The papers of Isaac Bashevis Singer—the Polish-born Jewish-American 1978 laureate of the Nobel Prize for Literature—are held at the University of Texas at Austin’s Harry Ransom Center. The collection includes handwritten drafts of his writings in Yiddish as well as English translations filled with his own revisions, and it’s full of treasures still to be shared with the world.
When I traveled to Austin in 2014 in search of essays by Singer, I didn’t know exactly what I would find. So I called up any entries in the extensive finding aid with titles that sounded like they referred to an essay—eventually locating enough previously translated texts to constitute a coherent volume. But there were other categories of texts that I found, including introductory notes for events and acceptance speeches for some of his many awards, such as his 1975 honorary doctorate from the Hebrew University of Jerusalem, and his 1981 Buber-Rosenzweig Medal, awarded to those actively contributing to Christian-Jewish understanding.
Among these speeches was a note written in English. Based on various considerations, including the stable handwriting and the subject matter, it was possibly written in 1973, when Singer received Israel’s Itzik Manger Prize for Yiddish Literature. He wrote:
For two thousand years our enemies in all European countries told us to go back to Palestine. Now that we finally decided to go there, our enemies in Asia and Africa tell us to go back to Europe. Scores and millions of people have made it their only purpose to fight and molest a small number of refugees from Hitler and Stalin who hoped to find rest and work in the land of their origin. Nothing is left to us but to fight back and to do all in our power to reach peace.… Our problem is becoming more and more the problem of the human race.
It was an unusually impassioned cry for a writer who was known for his pacifism. Yet when I considered the historical context, including the lead-up to the Yom Kippur War, it occurred to me that it might have drawn out his instinct for Jewish survival. Still, this sentiment didn’t appear to extend into Singer’s later days. Another note—for which no provenance could be deduced but which was written in a shaky hand, suggesting it originated late in his life—emphasized the idea that his fiction never had a programmatic or ideological purpose:
I never felt that I was a writer with a message.… My protagonists were lovers, not fighting heroes. I was asked many times to fight for Socialism, Zionism, and other isms, but all I wanted was to write a good story. If there is any message in my work, it is this: learn how to love, not how to fight.

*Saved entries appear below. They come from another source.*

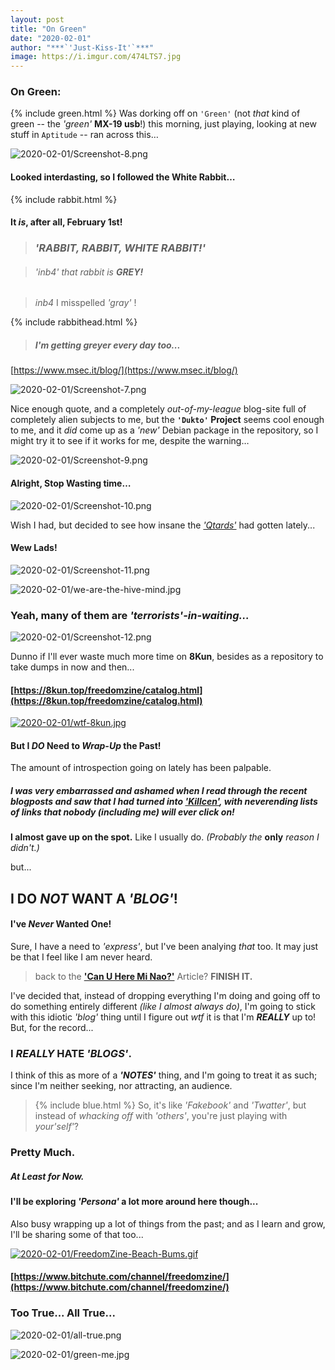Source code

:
```yaml
---
layout: post
title: "On Green"
date: "2020-02-01"
author: "***`'Just-Kiss-It'`***"
image: https://i.imgur.com/474LTS7.jpg
---
```


### On Green:

{% include green.html %} Was dorking off on `'Green'` (not *that* kind of green -- the *'green'* **MX-19 usb**!) this morning, just playing, looking at new stuff in `Aptitude` -- ran across this…

![2020-02-01/Screenshot-8.png](https://i.imgur.com/WjTi10k.png)

#### Looked interdasting, so I followed the White Rabbit…
{% include rabbit.html %}
#### It *is*, after all, February 1st!
> ### *'RABBIT, RABBIT, WHITE RABBIT!'*

> ###### *'inb4'* that rabbit is ***GREY!***

> *inb4* I misspelled *'gray'* !

{% include rabbithead.html %}

> ##### I'm getting *greyer* every day too...

[https://www.msec.it/blog/](https://www.msec.it/blog/)

![2020-02-01/Screenshot-7.png](https://i.imgur.com/xx9XO1W.png)

Nice enough quote, and a completely *out-of-my-league* blog-site full of completely alien subjects to me, but the **`'Dukto'` Project** seems cool enough to me, and it *did* come up as a *'new'* Debian package in the repository, so I might try it to see if it works for me, despite the warning…

![2020-02-01/Screenshot-9.png](https://i.imgur.com/a0ngx1o.png)

#### Alright, Stop Wasting time…

![2020-02-01/Screenshot-10.png](https://i.imgur.com/X7Wi20O.png)

Wish I had, but decided to see how insane the [*'Qtards'*](https://8kun.top/qpatriotresearch/index.html) had gotten lately...

#### Wew Lads!

![2020-02-01/Screenshot-11.png](https://i.imgur.com/st9rgxm.png)

![2020-02-01/we-are-the-hive-mind.jpg](https://i.imgur.com/DUJo4C7.jpg)

### Yeah, many of them are ***'terrorists'-in-waiting...***

![2020-02-01/Screenshot-12.png](https://i.imgur.com/mEoarhB.png)

Dunno if I'll ever waste much more time on **8Kun**, besides as a repository to take dumps in now and then...

#### [https://8kun.top/freedomzine/catalog.html](https://8kun.top/freedomzine/catalog.html)

[![2020-02-01/wtf-8kun.jpg](https://i.imgur.com/oiAwgYE.jpg)](https://8kun.top/freedomzine/catalog.html)

#### But I *DO* Need to *Wrap-Up* the Past!

The amount of introspection going on lately has been palpable.

##### I was *very* embarrassed and ashamed when I read through the recent blogposts and saw that I had turned into [*'Killcen'*](), with neverending lists of links that nobody *(including me)* will ever click on!

**I almost gave up on the spot.** Like I usually do. *(Probably the* **only** *reason I didn't.)*

but...

## I DO ***NOT*** WANT A *'BLOG'*!
#### I've *Never* Wanted One!
Sure, I have a need to *'express'*, but I've been analying *that* too. It may just be that I feel like I am never heard.
> back to the [**'Can U Here Mi Nao?'**]() Article? **FINISH IT.**

I've decided that, instead of dropping everything I'm doing and going off to do something entirely different *(like I almost always do)*, I'm going to stick with this idiotic *'blog'* thing until I figure out *wtf* it is that I'm ***REALLY*** up to! But, for the record...
### I *REALLY* HATE *'BLOGS'*.

I think of this as more of a ***'NOTES'*** thing, and I'm going to treat it as such; since I'm neither seeking, nor attracting, an audience.

> {% include blue.html %} So, it's like *'Fakebook'* and *'Twatter'*, but instead of *whacking off* with *'others'*, you're just playing with *your'self'*?

### Pretty Much.
##### At Least for Now.
#### I'll be exploring *'Persona'* a lot more around here though...

Also busy wrapping up a lot of things from the past; and as I learn and grow, I'll be sharing some of that too...

[![2020-02-01/FreedomZine-Beach-Bums.gif](https://i.imgur.com/4tkRkj6.gif)](https://www.bitchute.com/channel/freedomzine/)

#### [https://www.bitchute.com/channel/freedomzine/](https://www.bitchute.com/channel/freedomzine/)

### Too True... All True...

![2020-02-01/all-true.png](https://i.imgur.com/NMaIVnB.png)

![2020-02-01/green-me.jpg](https://i.imgur.com/0nKij3X.jpg)
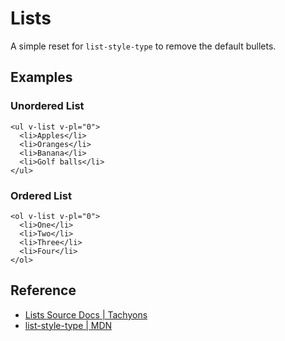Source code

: <script setup>
import OrderedList from '../components/lists/OrderedList.vue';
import UnorderedList from '../components/lists/UnorderedList.vue';
</script>

# Lists

A simple reset for `list-style-type` to remove the default bullets. 

## Examples

### Unordered List

```vue
<ul v-list v-pl="0">
  <li>Apples</li>
  <li>Oranges</li>
  <li>Banana</li>
  <li>Golf balls</li>
</ul>
```

<UnorderedList />

### Ordered List

```vue
<ol v-list v-pl="0">
  <li>One</li>
  <li>Two</li>
  <li>Three</li>
  <li>Four</li>
</ol>
```

<OrderedList />

## Reference

* [Lists Source Docs | Tachyons](https://tachyons.io/docs/elements/lists/)
* [list-style-type | MDN](https://developer.mozilla.org/en-US/docs/Web/CSS/list-style-type)
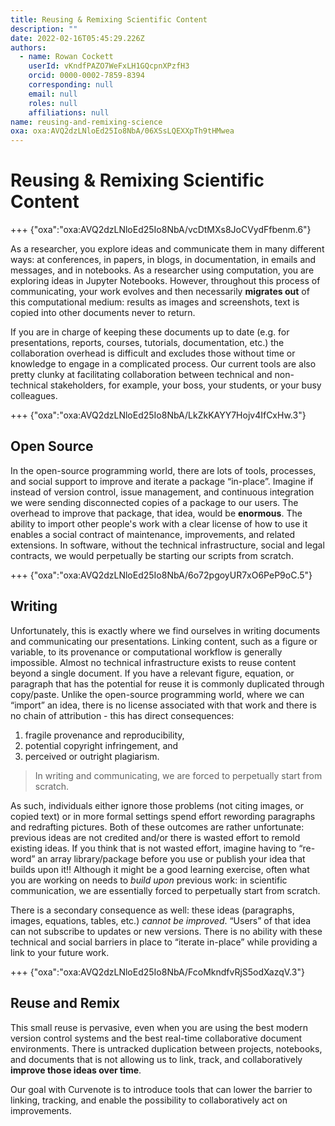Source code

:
 ```yaml
---
title: Reusing & Remixing Scientific Content
description: ""
date: 2022-02-16T05:45:29.226Z
authors:
  - name: Rowan Cockett
    userId: vKndfPAZO7WeFxLH1GQcpnXPzfH3
    orcid: 0000-0002-7859-8394
    corresponding: null
    email: null
    roles: null
    affiliations: null
name: reusing-and-remixing-science
oxa: oxa:AVQ2dzLNloEd25Io8NbA/06XSsLQEXXpTh9tHMwea
---
```


# Reusing & Remixing Scientific Content

+++ {"oxa":"oxa:AVQ2dzLNloEd25Io8NbA/vcDtMXs8JoCVydFfbenm.6"}

As a researcher, you explore ideas and communicate them in many different ways: at conferences, in papers, in blogs, in documentation, in emails and messages, and in notebooks. As a researcher using computation, you are exploring ideas in Jupyter Notebooks. However, throughout this process of communicating, your work evolves and then necessarily **migrates out** of this computational medium: results as images and screenshots, text is copied into other documents never to return.

If you are in charge of keeping these documents up to date (e.g. for presentations, reports, courses, tutorials, documentation, etc.) the collaboration overhead is difficult and excludes those without time or knowledge to engage in a complicated process. Our current tools are also pretty clunky at facilitating collaboration between technical and non-technical stakeholders, for example, your boss, your students, or your busy colleagues.

+++ {"oxa":"oxa:AVQ2dzLNloEd25Io8NbA/LkZkKAYY7Hojv4IfCxHw.3"}

## Open Source

In the open-source programming world, there are lots of tools, processes, and social support to improve and iterate a package “in-place”. Imagine if instead of version control, issue management, and continuous integration we were sending disconnected copies of a package to our users. The overhead to improve that package, that idea, would be **enormous**. The ability to import other people's work with a clear license of how to use it enables a social contract of maintenance, improvements, and related extensions. In software, without the technical infrastructure, social and legal contracts, we would perpetually be starting our scripts from scratch.

+++ {"oxa":"oxa:AVQ2dzLNloEd25Io8NbA/6o72pgoyUR7xO6PeP9oC.5"}

## Writing

Unfortunately, this is exactly where we find ourselves in writing documents and communicating our presentations. Linking content, such as a figure or variable, to its provenance or computational workflow is generally impossible. Almost no technical infrastructure exists to reuse content beyond a single document. If you have a relevant figure, equation, or paragraph that has the potential for reuse it is commonly duplicated through copy/paste. Unlike the open-source programming world, where we can “import” an idea, there is no license associated with that work and there is no chain of attribution - this has direct consequences:

1. fragile provenance and reproducibility,
2. potential copyright infringement, and
3. perceived or outright plagiarism.

> In writing and communicating, we are forced to perpetually start from scratch.

As such, individuals either ignore those problems (not citing images, or copied text) or in more formal settings spend effort rewording paragraphs and redrafting pictures. Both of these outcomes are rather unfortunate: previous ideas are not credited and/or there is wasted effort to remold existing ideas. If you think that is not wasted effort, imagine having to “re-word” an array library/package before you use or publish your idea that builds upon it!! Although it might be a good learning exercise, often what you are working on needs to *build upon* previous work: in scientific communication, we are essentially forced to perpetually start from scratch.

There is a secondary consequence as well: these ideas (paragraphs, images, equations, tables, etc.) *cannot be improved*. “Users” of that idea can not subscribe to updates or new versions. There is no ability with these technical and social barriers in place to “iterate in-place” while providing a link to your future work.

+++ {"oxa":"oxa:AVQ2dzLNloEd25Io8NbA/FcoMkndfvRjS5odXazqV.3"}

## Reuse and Remix

This small reuse is pervasive, even when you are using the best modern version control systems and the best real-time collaborative document environments. There is untracked duplication between projects, notebooks, and documents that is not allowing us to link, track, and collaboratively **improve those ideas over time**.

Our goal with Curvenote is to introduce tools that can lower the barrier to linking, tracking, and enable the possibility to collaboratively act on improvements.

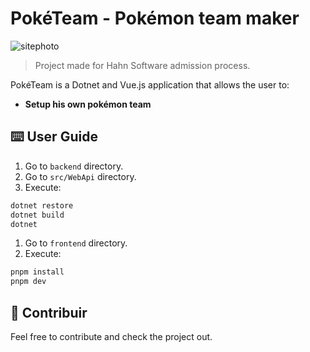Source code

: # PokéTeam - Pokémon team maker
![sitephoto](https://cdn.discordapp.com/attachments/895030530154823720/1343776270206500914/image.png?ex=67be80ac&is=67bd2f2c&hm=639038a7e6621f0aabb2539887b08c5f7fea6e3e7825420ac2fc8c2a52848c70&)

> Project made for Hahn Software admission process.

PokéTeam is a Dotnet and Vue.js application that allows the user to:

- **Setup his own pokémon team**

## ⌨️ User Guide

1. Go to `backend` directory.
1. Go to `src/WebApi` directory.
2. Execute:

```bash
dotnet restore
dotnet build
dotnet
```


1. Go to `frontend` directory.
2. Execute: 

```bash
pnpm install
pnpm dev
```


## 📌 Contribuir

Feel free to contribute and check the project out. 

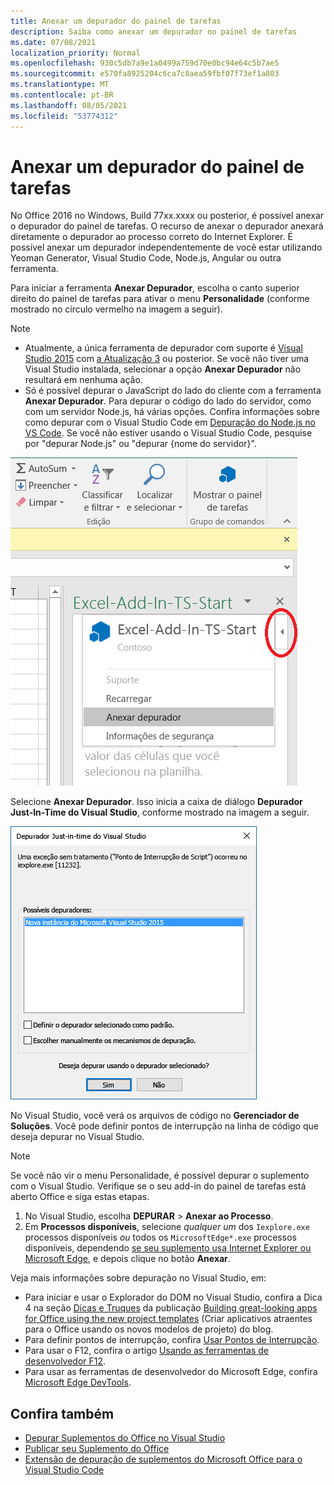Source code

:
 ```yaml
---
title: Anexar um depurador do painel de tarefas
description: Saiba como anexar um depurador no painel de tarefas
ms.date: 07/08/2021
localization_priority: Normal
ms.openlocfilehash: 930c5db7a9e1a0499a759d70e0bc94e64c5b7ae5
ms.sourcegitcommit: e570fa8925204c6ca7c8aea59fbf07f73ef1a803
ms.translationtype: MT
ms.contentlocale: pt-BR
ms.lasthandoff: 08/05/2021
ms.locfileid: "53774312"
---
```

# <a name="attach-a-debugger-from-the-task-pane"></a>Anexar um depurador do painel de tarefas

No Office 2016 no Windows, Build 77xx.xxxx ou posterior, é possível anexar o depurador do painel de tarefas. O recurso de anexar o depurador anexará diretamente o depurador ao processo correto do Internet Explorer. É possível anexar um depurador independentemente de você estar utilizando Yeoman Generator, Visual Studio Code, Node.js, Angular ou outra ferramenta.

Para iniciar a ferramenta **Anexar Depurador**, escolha o canto superior direito do painel de tarefas para ativar o menu **Personalidade** (conforme mostrado no círculo vermelho na imagem a seguir).

> [!NOTE]
> - Atualmente, a única ferramenta de depurador com suporte é [Visual Studio 2015](https://www.visualstudio.com/downloads/) com [a Atualização 3](/previous-versions/mt752379(v=vs.140)) ou posterior. Se você não tiver uma Visual Studio instalada, selecionar a opção **Anexar Depurador** não resultará em nenhuma ação.
> - Só é possível depurar o JavaScript do lado do cliente com a ferramenta **Anexar Depurador**. Para depurar o código do lado do servidor, como com um servidor Node.js, há várias opções. Confira informações sobre como depurar com o Visual Studio Code em [Depuração do Node.js no VS Code](https://code.visualstudio.com/docs/nodejs/nodejs-debugging). Se você não estiver usando o Visual Studio Code, pesquise por "depurar Node.js" ou "depurar {nome do servidor}".

![Captura de tela do menu Anexar Depurador.](../images/attach-debugger.png)

Selecione **Anexar Depurador**. Isso inicia a caixa de diálogo **Depurador Just-In-Time do Visual Studio**, conforme mostrado na imagem a seguir.

![Captura de tela Visual Studio caixa de diálogo Depurador JIT.](../images/visual-studio-debugger.png)

No Visual Studio, você verá os arquivos de código no **Gerenciador de Soluções**.   Você pode definir pontos de interrupção na linha de código que deseja depurar no Visual Studio.

> [!NOTE]
> Se você não vir o menu Personalidade, é possível depurar o suplemento com o Visual Studio. Verifique se o seu add-in do painel de tarefas está aberto Office e siga estas etapas.
>
> 1. No Visual Studio, escolha **DEPURAR** > **Anexar ao Processo**.
> 2. Em **Processos disponíveis**, selecione *qualquer um* dos `Iexplore.exe` processos disponíveis *ou* todos os `MicrosoftEdge*.exe` processos disponíveis, dependendo [ se seu suplemento usa Internet Explorer ou Microsoft Edge](../concepts/browsers-used-by-office-web-add-ins.md), e depois clique no botão **Anexar**.

Veja mais informações sobre depuração no Visual Studio, em:

- Para iniciar e usar o Explorador do DOM no Visual Studio, confira a Dica 4 na seção [Dicas e Truques](/archive/blogs/officeapps/building-great-looking-apps-for-office-using-the-new-project-templates#tips_tricks) da publicação [Building great-looking apps for Office using the new project templates](/archive/blogs/officeapps/building-great-looking-apps-for-office-using-the-new-project-templates) (Criar aplicativos atraentes para o Office usando os novos modelos de projeto) do blog.
- Para definir pontos de interrupção, confira [Usar Pontos de Interrupção](/visualstudio/debugger/using-breakpoints?view=vs-2015&preserve-view=true).
- Para usar o F12, confira o artigo [Usando as ferramentas de desenvolvedor F12](/previous-versions/windows/internet-explorer/ie-developer/samples/bg182326(v=vs.85)).
- Para usar as ferramentas de desenvolvedor do Microsoft Edge, confira [Microsoft Edge DevTools](https://www.microsoft.com/p/microsoft-edge-devtools-preview/9mzbfrmz0mnj?activetab=pivot%3Aoverviewtab).

## <a name="see-also"></a>Confira também

- [Depurar Suplementos do Office no Visual Studio](../develop/debug-office-add-ins-in-visual-studio.md)
- [Publicar seu Suplemento do Office](../publish/publish.md)
- [Extensão de depuração de suplementos do Microsoft Office para o Visual Studio Code](debug-with-vs-extension.md)
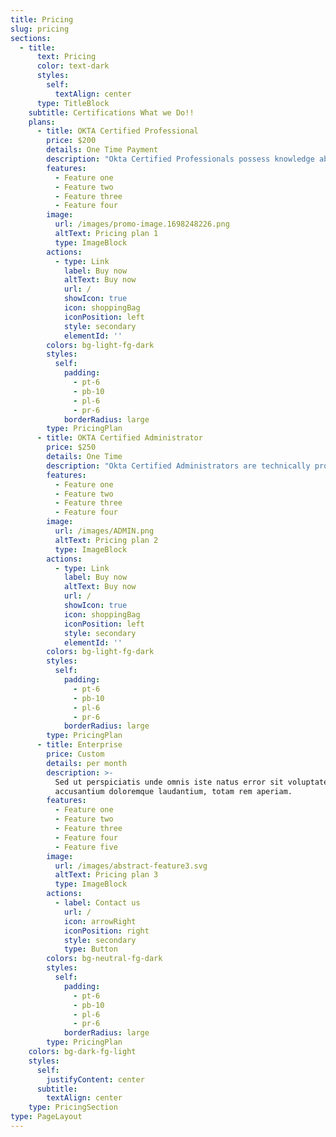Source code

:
 ```yaml
---
title: Pricing
slug: pricing
sections:
  - title:
      text: Pricing
      color: text-dark
      styles:
        self:
          textAlign: center
      type: TitleBlock
    subtitle: Certifications What we Do!!
    plans:
      - title: OKTA Certified Professional
        price: $200
        details: One Time Payment
        description: "Okta Certified Professionals possess knowledge about secure identity management and mobility concepts. They have hands-on experience completing day-to-day operational tasks to support users of the Okta service. Professionals have familiarity with Okta technology and processes related to simple directory integration, single-sign on federation, and application provisioning aspects of User Life Cycle Management.\n\nThe Okta Professional Hands-On Configuration Exam for OIE assesses your knowledge and skill in a live Okta environment. Experience performing Okta administration activities in the OIE (Okta Identity Engine) platform is needed to do well on this exam.\_\n\n*   Proctored online exam\n\n*   Exam consists of two parts:\n\n*   Part I = 15 Discrete Option Multiple Choice (DOMC) items\n\n*   Part II = Four performance-based hands-on use cases\n\n*   Total Exam Time = 150 minutes (30 minutes for Part I and 120 minutes for Part II)\n\n*   250 USD Base Price (100 USD Retake Price)\n\nYou can learn about and schedule this exam by clicking the Begin Registration Process button above.\n"
        features:
          - Feature one
          - Feature two
          - Feature three
          - Feature four
        image:
          url: /images/promo-image.1698248226.png
          altText: Pricing plan 1
          type: ImageBlock
        actions:
          - type: Link
            label: Buy now
            altText: Buy now
            url: /
            showIcon: true
            icon: shoppingBag
            iconPosition: left
            style: secondary
            elementId: ''
        colors: bg-light-fg-dark
        styles:
          self:
            padding:
              - pt-6
              - pb-10
              - pl-6
              - pr-6
            borderRadius: large
        type: PricingPlan
      - title: OKTA Certified Administrator
        price: $250
        details: One Time
        description: "Okta Certified Administrators are technically proficient at managing the Okta service. They have extensive knowledge about how Okta enables advanced User Lifecycle Management scenarios involving mobile devices, security policy frameworks, supported SSO options, and advanced directory integration for cloud and on-premise access. Administrators use the Okta Policy framework to control user access, understand how to map identity attributes and data transformations using Universal Directory, and troubleshoot issues.\n\nThe Okta Certified Administrator Hands-On Configuration exam assesses your knowledge and skill in a live Okta environment. The exam is based on the Okta Identity Engine (OIE) platform. Experience performing Okta administration activities is needed to do well on this exam.\_\n\nThe Okta Certified Administrator Hands-On Configuration exam is a proctored online exam.\n\n*   Exam consists of two parts:\n\n*   Part I = 35 Discrete Option Multiple Choice (DOMC) items\n\n*   Part II = Four performance-based hands-on use cases\n\n*   Total Exam Time = 165 minutes (45 minutes for Part I and 120 minutes for Part II)\n\n*   250 USD Base Price (100 USD Retake Price)\n\n"
        features:
          - Feature one
          - Feature two
          - Feature three
          - Feature four
        image:
          url: /images/ADMIN.png
          altText: Pricing plan 2
          type: ImageBlock
        actions:
          - type: Link
            label: Buy now
            altText: Buy now
            url: /
            showIcon: true
            icon: shoppingBag
            iconPosition: left
            style: secondary
            elementId: ''
        colors: bg-light-fg-dark
        styles:
          self:
            padding:
              - pt-6
              - pb-10
              - pl-6
              - pr-6
            borderRadius: large
        type: PricingPlan
      - title: Enterprise
        price: Custom
        details: per month
        description: >-
          Sed ut perspiciatis unde omnis iste natus error sit voluptatem
          accusantium doloremque laudantium, totam rem aperiam.
        features:
          - Feature one
          - Feature two
          - Feature three
          - Feature four
          - Feature five
        image:
          url: /images/abstract-feature3.svg
          altText: Pricing plan 3
          type: ImageBlock
        actions:
          - label: Contact us
            url: /
            icon: arrowRight
            iconPosition: right
            style: secondary
            type: Button
        colors: bg-neutral-fg-dark
        styles:
          self:
            padding:
              - pt-6
              - pb-10
              - pl-6
              - pr-6
            borderRadius: large
        type: PricingPlan
    colors: bg-dark-fg-light
    styles:
      self:
        justifyContent: center
      subtitle:
        textAlign: center
    type: PricingSection
type: PageLayout
---
```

I am what is called a Jew from the exile and in the 2000 years of exile we had no fighters, only scholars and saints. It is my conviction that every fighter, no matter how good his cause is, ends up by doing wrong to innocent victims.… When the Jews were driven out from their land, they gave up fighting once and forever, and this kept them and their culture alive. What the Jews of exile did is a lesson for the whole of humanity, to all nations.
The shift in these two messages—both of which are framed in relation to Jewish life and identity—reflects deeply different understandings of Jewish history. Saying that Jewish survival in the Diaspora depended on a refusal to fight ignored both the constant persecution of Jews in Europe, which lasted well over two millennia, and the flight of Jews into ever farther and stranger lands, taking them from Italy, Spain, France, and Germany to Eastern Europe, North Africa, and far beyond. Yet suggesting that the Jewish right of return was justified by the persecution in strange lands was also problematic—failing to take into account what had happened in this land over centuries of exile. It seemed that justifying Jewish militarism or pacifism fell straight into contradictions that were difficult to resolve.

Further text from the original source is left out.